Bozsik’s position was among the most difficult. He was not only a member of the Communist party, he was also a deputy in the Hungarian parliament. Furthermore, his father had recently died and he did not feel he could abandon his mother and four brothers in Budapest. The chance to coach at Atletico Madrid (an offer obtained for him by Emil Osterreicher) was tempting, but he could not fail to return home.

As he did so both Honved and the Hungarian national team fell apart. Czibor, Kocsis and Puskas, all decided to stay in the West and in their absence the club was no longer competitive. Despite that, Bozsik remained. A disappointing World Cup in 1958 did not deter him from captaining the Hungarian national team and in 1961 he became only the third man in history (after Billy Wright and Thorbjorn Svenssen) to reach 100 caps.

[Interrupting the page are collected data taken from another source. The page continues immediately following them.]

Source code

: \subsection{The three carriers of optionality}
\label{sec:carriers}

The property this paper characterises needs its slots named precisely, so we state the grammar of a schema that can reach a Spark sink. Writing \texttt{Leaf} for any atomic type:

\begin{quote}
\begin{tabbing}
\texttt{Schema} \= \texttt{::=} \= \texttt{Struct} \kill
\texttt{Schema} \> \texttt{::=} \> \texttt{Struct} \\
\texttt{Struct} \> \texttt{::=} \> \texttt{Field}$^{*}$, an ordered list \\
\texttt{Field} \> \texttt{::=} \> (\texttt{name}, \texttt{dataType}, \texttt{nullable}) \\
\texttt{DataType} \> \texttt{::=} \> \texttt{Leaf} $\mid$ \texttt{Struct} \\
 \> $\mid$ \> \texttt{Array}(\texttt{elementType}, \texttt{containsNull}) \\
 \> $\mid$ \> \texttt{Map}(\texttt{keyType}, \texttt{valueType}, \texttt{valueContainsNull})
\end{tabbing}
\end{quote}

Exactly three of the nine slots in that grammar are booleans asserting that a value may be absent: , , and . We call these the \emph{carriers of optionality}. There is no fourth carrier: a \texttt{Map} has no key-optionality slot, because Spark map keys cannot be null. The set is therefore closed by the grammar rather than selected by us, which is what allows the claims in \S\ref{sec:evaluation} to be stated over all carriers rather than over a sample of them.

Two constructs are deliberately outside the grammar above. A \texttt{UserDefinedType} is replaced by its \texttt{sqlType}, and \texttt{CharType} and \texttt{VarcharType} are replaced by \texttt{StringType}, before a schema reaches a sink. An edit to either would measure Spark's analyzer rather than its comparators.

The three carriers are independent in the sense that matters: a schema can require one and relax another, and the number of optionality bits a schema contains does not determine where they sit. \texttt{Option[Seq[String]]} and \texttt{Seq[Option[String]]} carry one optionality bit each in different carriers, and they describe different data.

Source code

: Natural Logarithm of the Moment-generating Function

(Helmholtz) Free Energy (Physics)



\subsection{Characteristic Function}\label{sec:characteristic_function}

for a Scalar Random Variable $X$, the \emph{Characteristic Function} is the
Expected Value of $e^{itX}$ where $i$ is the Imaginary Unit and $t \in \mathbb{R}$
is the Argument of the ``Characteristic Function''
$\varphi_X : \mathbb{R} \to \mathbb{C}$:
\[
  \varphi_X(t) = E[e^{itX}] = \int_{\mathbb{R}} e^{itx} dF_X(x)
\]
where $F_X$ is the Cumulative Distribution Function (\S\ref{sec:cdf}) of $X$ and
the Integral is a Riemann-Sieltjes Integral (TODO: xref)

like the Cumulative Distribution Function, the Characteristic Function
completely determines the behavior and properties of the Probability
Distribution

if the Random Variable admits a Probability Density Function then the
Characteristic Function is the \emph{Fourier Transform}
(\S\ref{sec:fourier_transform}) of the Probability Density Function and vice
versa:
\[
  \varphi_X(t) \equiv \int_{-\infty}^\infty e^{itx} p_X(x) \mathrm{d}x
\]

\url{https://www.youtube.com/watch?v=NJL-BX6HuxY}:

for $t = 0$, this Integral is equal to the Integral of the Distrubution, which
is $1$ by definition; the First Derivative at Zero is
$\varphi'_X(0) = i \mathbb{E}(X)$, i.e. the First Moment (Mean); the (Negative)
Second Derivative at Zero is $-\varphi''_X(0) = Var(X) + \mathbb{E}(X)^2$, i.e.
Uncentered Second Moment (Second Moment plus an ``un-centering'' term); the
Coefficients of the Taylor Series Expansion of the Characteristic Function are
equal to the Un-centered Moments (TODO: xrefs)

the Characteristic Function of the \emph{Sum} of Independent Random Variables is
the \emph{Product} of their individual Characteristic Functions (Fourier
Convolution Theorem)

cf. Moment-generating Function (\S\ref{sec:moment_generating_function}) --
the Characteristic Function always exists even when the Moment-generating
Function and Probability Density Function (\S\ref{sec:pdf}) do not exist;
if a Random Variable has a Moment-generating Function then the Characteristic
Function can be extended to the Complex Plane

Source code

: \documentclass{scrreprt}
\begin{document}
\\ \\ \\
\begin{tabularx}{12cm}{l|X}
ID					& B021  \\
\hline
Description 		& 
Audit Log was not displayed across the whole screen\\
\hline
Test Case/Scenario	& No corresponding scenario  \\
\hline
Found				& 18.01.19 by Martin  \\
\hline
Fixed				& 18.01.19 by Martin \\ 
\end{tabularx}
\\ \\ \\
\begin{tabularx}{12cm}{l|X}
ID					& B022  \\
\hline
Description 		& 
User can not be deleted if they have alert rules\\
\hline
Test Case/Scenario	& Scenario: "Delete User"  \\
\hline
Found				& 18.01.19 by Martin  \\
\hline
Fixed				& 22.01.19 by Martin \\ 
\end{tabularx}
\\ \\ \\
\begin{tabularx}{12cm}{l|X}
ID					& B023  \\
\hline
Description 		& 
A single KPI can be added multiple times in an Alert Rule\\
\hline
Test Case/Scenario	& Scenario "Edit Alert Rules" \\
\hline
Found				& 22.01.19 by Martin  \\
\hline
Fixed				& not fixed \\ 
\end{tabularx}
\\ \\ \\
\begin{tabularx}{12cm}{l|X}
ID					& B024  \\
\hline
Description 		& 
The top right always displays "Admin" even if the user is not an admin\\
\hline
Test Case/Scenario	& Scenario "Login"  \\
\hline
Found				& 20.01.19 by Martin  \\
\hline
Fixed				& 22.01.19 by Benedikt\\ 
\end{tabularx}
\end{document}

Given his lack of goalscoring prowess and the limited availability of footage it is perhaps inevitable that the name of Bozsik has largely been forgotten. Yet there are few historical players who would have been more valued in the modern game. For Bozsik possessed the gift that is the most valued in contemporary football and the hardest to find, that of time. He had the ability and composure to wait for the right option and to execute what few others could even see. In an era where such qualities are at a premium, Bozsik would have been peerless.